1. Gimme Less There it was on the variety-store rack, its plain, homely cover almost entirely concealed by lurid fashion and fetish magazines: girlworks: The Magazine for Smart Girls, "proudly printed in Canada," its credo "Get hip. Get savvy. Get real." In her brief editorial, publisher Janet Kim seems piqued by nascent non-fans criticizing the mag's focus on "fluff and fashion." "We like fluff and fashion too," Kim writes. "It's just that we want MORE."
Janet Kim, we have a problem. If girls want to know about fashion, they have stacks of glossy, creamy choices and don't need to look like Hans Christian Andersen's Little Match Girl - see the magazine's tacky two-page spread featuring nylon handbags and JC Penney coats. Ditto the "Ewwww ... ZITS!" feature - there are so many better, less repugnant articles on offer. (The accompanying image shows a girl poised to burst a cystic nightmare into the viewer's face, and is pretty well the most disgusting homage to porn I have ever seen.) As to the "savvy" and "smart" business: There are a number of sports articles (as a bookish, clothes-obsessed, hate-filled teen, my friends and I were not heavy into sports unless they mean sport-drinking ... no, no they don't) and two "girls in the world" stories about exploring Romania and the possible vampire Nadia Comaneci. Oh, and four books are reviewed; Sudoku appears, in addition to the tribute-to-Cosmo series of embarrassing stories, like a girl who "farted" in a lineup and laughed "because I didn't want to act like I did it." Really? One would think half the planet is so desperately stupid, so trivial and dead inside that the word "smart" must be radically modified for us, in the manner of Frankenstein's monster's sense of "Good!" and "Bad!"
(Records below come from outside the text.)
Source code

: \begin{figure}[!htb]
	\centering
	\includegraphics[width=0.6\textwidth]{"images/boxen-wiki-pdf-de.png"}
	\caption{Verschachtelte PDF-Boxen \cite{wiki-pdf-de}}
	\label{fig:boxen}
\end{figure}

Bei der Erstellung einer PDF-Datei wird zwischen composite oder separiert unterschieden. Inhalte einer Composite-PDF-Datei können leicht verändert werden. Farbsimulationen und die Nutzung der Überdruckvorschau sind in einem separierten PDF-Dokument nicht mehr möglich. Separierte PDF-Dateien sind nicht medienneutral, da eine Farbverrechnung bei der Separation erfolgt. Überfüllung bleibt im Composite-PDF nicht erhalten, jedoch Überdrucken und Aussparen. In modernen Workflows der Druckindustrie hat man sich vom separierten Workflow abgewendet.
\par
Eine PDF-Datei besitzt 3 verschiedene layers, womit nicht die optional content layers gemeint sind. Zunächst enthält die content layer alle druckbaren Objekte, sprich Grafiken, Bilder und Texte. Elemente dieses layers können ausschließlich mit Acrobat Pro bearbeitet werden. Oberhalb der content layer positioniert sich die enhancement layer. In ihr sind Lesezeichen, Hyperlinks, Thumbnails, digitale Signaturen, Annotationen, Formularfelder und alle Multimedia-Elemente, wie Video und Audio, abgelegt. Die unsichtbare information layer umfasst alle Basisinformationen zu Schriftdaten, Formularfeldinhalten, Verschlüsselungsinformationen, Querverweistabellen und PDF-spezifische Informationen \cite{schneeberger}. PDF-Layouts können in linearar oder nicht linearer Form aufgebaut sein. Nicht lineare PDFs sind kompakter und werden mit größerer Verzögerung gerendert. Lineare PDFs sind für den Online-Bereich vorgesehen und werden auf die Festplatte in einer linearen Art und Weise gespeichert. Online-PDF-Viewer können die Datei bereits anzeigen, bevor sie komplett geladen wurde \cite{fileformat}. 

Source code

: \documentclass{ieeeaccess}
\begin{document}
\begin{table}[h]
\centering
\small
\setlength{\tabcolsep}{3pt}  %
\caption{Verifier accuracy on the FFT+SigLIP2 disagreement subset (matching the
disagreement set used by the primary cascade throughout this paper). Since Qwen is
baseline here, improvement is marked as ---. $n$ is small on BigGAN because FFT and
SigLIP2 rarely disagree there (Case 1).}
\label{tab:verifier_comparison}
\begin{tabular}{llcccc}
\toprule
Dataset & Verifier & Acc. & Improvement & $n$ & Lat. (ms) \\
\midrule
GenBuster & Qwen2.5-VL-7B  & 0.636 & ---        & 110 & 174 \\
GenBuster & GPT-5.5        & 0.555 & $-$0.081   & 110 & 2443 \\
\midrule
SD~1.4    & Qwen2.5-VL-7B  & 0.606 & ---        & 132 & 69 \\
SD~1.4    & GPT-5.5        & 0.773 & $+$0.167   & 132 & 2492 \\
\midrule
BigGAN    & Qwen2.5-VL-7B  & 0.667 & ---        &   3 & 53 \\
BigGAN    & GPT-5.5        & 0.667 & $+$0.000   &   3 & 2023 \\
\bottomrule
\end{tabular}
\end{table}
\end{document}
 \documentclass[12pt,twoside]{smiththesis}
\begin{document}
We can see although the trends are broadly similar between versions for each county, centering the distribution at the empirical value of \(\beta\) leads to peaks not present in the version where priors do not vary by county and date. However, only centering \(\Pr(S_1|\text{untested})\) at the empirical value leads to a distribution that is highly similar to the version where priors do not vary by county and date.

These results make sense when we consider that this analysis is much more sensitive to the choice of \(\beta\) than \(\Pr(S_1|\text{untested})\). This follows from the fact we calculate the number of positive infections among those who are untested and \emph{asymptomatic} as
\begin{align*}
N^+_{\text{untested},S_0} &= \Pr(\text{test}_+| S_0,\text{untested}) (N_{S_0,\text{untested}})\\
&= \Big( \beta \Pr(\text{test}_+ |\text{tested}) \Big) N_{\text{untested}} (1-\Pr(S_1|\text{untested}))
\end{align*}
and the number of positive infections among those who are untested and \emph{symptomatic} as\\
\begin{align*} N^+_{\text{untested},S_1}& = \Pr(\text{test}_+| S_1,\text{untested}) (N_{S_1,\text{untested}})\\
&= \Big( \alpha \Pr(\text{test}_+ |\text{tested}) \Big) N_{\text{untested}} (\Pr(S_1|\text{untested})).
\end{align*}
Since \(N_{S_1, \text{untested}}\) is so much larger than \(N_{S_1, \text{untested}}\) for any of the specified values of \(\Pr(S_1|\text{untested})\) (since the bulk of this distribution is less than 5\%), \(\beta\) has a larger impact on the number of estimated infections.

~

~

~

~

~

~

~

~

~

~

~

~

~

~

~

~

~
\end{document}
On the bright side, the magazine invites aspiring artists and writers to contribute: Would one kick-ass little creative genius send in the kind of work that will change this actually cynical, Dickensian even, attempt to provide MORE?
2. And Moore
I was excited to read the new issue of the Star magazine, which boasts, on its cover, "ASHTON CAUGHT CHEATING ON DEMI - with sexy young blonde." Excited, because this Enquirer-owned tabloid has become so bland of late; so pathologically obsessed with babies and "bumps" that I had started to fantasize it was being run by the deranged twin gynecologists who inspired Cronenberg's Dead Ringers. Kutcher was quick to issue a denial and has Twittered "Star magazine, you don't get to stand behind 'freedom of the press' when you are writing fiction" (to which his comely wife Tweeted, "Excellent point, my love!").
Read the story and decide for yourself. It is the lovable, part-time philanthropist multimillionaire's word against an "onlooker" at Los Angeles's Madeo Restaurant. The tabloids have been through this so many times: They don't see, for example, the "clearly aroused" Kutcher, squiring a "model" out the door. A "source" says they have, and the Kutchers, in any event, do not seem concerned at all. I, on the other hand, worry about the dolls. All of Moore's dollies, living in their large, climate-controlled house, groomed and oblivious to this scandal! Luckily Moore's mother, an alcoholic who lived in a derelict car, is long dead; sad, though, that she missed her daughter frantically photographing herself in a cheetah-print bikini this week. In your face, fictional "model."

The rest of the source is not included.